══ RAW DATA ══
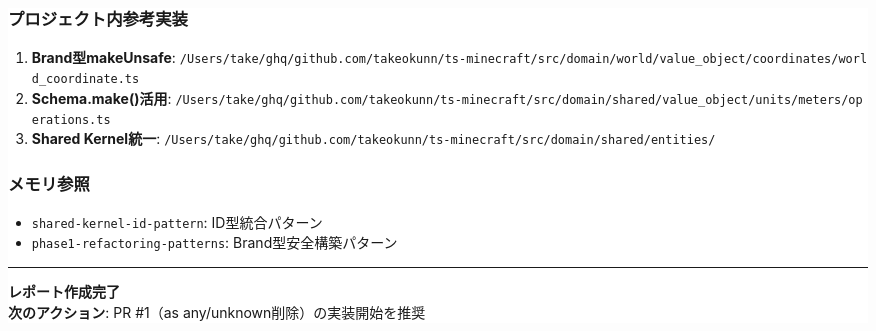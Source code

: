 ### プロジェクト内参考実装

1. **Brand型makeUnsafe**: `/Users/take/ghq/github.com/takeokunn/ts-minecraft/src/domain/world/value_object/coordinates/world_coordinate.ts`
2. **Schema.make()活用**: `/Users/take/ghq/github.com/takeokunn/ts-minecraft/src/domain/shared/value_object/units/meters/operations.ts`
3. **Shared Kernel統一**: `/Users/take/ghq/github.com/takeokunn/ts-minecraft/src/domain/shared/entities/`

### メモリ参照

- `shared-kernel-id-pattern`: ID型統合パターン
- `phase1-refactoring-patterns`: Brand型安全構築パターン

---

**レポート作成完了**  
**次のアクション**: PR #1（as any/unknown削除）の実装開始を推奨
═══
[AIM OF THE EXERCISE]
All lines with the word "domain" must be located in the data and copied.

[ANSWER AREA]
1. **Brand型makeUnsafe**: `/Users/take/ghq/github.com/takeokunn/ts-minecraft/src/domain/world/value_object/coordinates/world_coordinate.ts`
2. **Schema.make()活用**: `/Users/take/ghq/github.com/takeokunn/ts-minecraft/src/domain/shared/value_object/units/meters/operations.ts`
3. **Shared Kernel統一**: `/Users/take/ghq/github.com/takeokunn/ts-minecraft/src/domain/shared/entities/`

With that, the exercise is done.